Start of Block
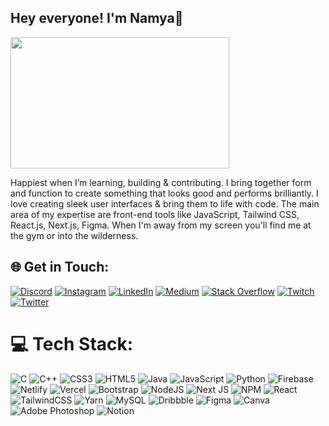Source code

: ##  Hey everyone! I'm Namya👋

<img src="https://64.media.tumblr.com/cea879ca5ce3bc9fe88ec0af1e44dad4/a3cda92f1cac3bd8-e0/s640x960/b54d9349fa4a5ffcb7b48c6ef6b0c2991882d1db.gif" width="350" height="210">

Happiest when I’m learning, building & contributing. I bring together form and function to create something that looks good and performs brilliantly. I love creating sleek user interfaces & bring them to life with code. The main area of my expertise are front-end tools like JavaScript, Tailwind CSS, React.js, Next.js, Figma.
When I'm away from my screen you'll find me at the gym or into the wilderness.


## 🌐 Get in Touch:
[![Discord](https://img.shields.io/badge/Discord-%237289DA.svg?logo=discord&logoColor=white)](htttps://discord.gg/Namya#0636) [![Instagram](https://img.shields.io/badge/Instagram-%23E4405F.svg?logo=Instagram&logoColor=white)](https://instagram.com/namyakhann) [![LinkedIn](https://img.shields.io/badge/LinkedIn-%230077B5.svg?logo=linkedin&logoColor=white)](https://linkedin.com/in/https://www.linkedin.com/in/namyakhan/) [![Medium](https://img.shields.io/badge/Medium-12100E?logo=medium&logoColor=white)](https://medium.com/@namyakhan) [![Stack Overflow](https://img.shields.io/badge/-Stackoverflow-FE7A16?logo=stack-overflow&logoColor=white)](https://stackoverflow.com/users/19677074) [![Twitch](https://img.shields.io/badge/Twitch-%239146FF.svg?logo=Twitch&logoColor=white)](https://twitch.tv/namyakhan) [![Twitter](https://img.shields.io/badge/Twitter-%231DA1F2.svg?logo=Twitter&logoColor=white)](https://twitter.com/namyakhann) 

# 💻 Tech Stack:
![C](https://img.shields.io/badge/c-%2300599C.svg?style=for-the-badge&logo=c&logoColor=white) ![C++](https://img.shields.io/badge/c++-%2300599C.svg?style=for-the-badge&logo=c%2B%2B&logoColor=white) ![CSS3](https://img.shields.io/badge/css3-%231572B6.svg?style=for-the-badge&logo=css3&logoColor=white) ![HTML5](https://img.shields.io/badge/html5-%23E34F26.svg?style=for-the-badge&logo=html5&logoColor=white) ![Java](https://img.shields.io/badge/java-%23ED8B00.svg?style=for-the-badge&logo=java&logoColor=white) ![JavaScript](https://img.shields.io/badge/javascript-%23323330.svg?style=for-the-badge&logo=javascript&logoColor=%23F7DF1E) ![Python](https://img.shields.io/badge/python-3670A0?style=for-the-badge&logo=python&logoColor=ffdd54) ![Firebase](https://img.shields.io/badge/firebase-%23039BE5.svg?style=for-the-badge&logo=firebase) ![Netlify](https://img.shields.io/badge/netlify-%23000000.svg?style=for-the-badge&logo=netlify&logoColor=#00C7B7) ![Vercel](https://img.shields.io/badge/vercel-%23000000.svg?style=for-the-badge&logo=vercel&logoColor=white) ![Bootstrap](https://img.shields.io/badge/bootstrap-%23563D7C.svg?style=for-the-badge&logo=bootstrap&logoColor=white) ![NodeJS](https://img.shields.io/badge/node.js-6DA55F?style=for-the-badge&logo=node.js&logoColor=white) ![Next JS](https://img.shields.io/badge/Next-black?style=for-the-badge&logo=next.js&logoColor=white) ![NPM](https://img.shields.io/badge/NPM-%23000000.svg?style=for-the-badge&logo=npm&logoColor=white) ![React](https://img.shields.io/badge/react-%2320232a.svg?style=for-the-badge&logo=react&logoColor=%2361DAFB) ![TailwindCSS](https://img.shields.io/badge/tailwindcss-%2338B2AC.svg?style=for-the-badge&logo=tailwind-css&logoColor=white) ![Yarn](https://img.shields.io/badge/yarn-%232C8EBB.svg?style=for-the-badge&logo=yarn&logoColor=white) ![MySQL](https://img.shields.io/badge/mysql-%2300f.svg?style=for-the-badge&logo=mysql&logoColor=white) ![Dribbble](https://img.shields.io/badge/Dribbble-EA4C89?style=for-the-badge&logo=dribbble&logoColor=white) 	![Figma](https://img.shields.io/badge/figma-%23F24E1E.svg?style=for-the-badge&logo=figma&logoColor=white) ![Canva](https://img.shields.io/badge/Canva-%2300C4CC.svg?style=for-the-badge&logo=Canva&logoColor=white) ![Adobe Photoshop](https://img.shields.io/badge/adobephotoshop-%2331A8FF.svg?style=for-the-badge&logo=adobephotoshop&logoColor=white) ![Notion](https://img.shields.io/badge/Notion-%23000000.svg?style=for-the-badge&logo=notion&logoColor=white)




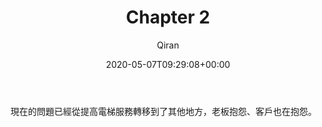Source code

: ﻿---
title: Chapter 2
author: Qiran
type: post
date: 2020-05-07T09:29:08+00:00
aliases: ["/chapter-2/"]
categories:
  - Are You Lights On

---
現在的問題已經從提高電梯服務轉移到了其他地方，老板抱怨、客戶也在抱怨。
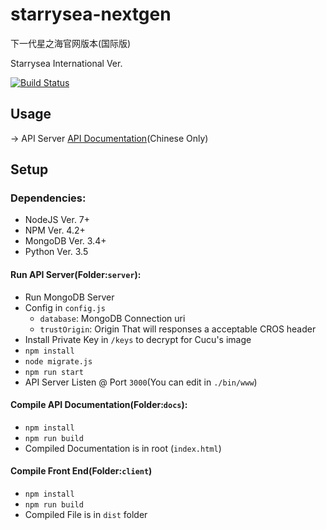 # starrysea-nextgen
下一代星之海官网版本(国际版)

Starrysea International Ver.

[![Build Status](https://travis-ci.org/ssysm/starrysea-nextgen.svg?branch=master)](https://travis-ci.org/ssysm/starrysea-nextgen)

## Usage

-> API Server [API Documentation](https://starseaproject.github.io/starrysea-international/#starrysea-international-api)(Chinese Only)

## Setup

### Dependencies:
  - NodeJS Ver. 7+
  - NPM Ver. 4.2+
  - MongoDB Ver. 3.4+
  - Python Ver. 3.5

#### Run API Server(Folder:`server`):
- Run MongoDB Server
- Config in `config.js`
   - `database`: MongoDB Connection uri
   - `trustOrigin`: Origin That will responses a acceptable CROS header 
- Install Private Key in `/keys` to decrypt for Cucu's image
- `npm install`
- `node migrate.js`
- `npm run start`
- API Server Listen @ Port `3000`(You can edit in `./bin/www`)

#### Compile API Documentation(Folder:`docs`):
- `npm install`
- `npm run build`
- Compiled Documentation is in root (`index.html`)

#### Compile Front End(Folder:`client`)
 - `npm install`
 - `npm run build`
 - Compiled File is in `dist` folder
End of Block
Start of Block
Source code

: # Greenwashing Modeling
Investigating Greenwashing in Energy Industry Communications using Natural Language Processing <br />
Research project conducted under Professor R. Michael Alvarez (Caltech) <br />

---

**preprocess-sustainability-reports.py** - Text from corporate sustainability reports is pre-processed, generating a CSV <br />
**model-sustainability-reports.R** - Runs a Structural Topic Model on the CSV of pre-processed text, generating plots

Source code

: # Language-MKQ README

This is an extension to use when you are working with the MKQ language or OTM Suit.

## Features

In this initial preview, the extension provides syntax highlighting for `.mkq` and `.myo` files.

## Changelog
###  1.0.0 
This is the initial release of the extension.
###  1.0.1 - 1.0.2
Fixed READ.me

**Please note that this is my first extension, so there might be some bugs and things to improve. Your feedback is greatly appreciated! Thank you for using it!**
End of Block
#### [What you have to do]
Copy out, word for word, the part of the entries above that begins at the line with "1.0.1 - 1.0.2" and ends at the line with "for using it!**", including both.

#### [Response to the exercise]
###  1.0.1 - 1.0.2
Fixed READ.me

**Please note that this is my first extension, so there might be some bugs and things to improve. Your feedback is greatly appreciated! Thank you for using it!**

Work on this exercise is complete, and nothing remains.